▶ _TASK BRIEF_
What lines of the material below include the string "default"? Copy all of them.

▶ _RECORDS FOR PROCESSING_
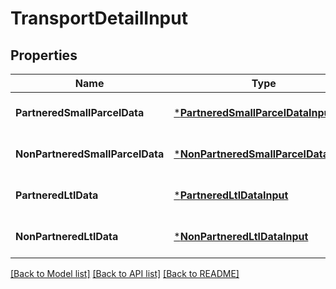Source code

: # TransportDetailInput

## Properties
Name | Type | Description | Notes
------------ | ------------- | ------------- | -------------
**PartneredSmallParcelData** | [***PartneredSmallParcelDataInput**](PartneredSmallParcelDataInput.md) |  | [optional] [default to null]
**NonPartneredSmallParcelData** | [***NonPartneredSmallParcelDataInput**](NonPartneredSmallParcelDataInput.md) |  | [optional] [default to null]
**PartneredLtlData** | [***PartneredLtlDataInput**](PartneredLtlDataInput.md) |  | [optional] [default to null]
**NonPartneredLtlData** | [***NonPartneredLtlDataInput**](NonPartneredLtlDataInput.md) |  | [optional] [default to null]

[[Back to Model list]](../README.md#documentation-for-models) [[Back to API list]](../README.md#documentation-for-api-endpoints) [[Back to README]](../README.md)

▶ _SOLUTION TO THE EXERCISE_
**PartneredSmallParcelData** | [***PartneredSmallParcelDataInput**](PartneredSmallParcelDataInput.md) |  | [optional] [default to null]
**NonPartneredSmallParcelData** | [***NonPartneredSmallParcelDataInput**](NonPartneredSmallParcelDataInput.md) |  | [optional] [default to null]
**PartneredLtlData** | [***PartneredLtlDataInput**](PartneredLtlDataInput.md) |  | [optional] [default to null]
**NonPartneredLtlData** | [***NonPartneredLtlDataInput**](NonPartneredLtlDataInput.md) |  | [optional] [default to null]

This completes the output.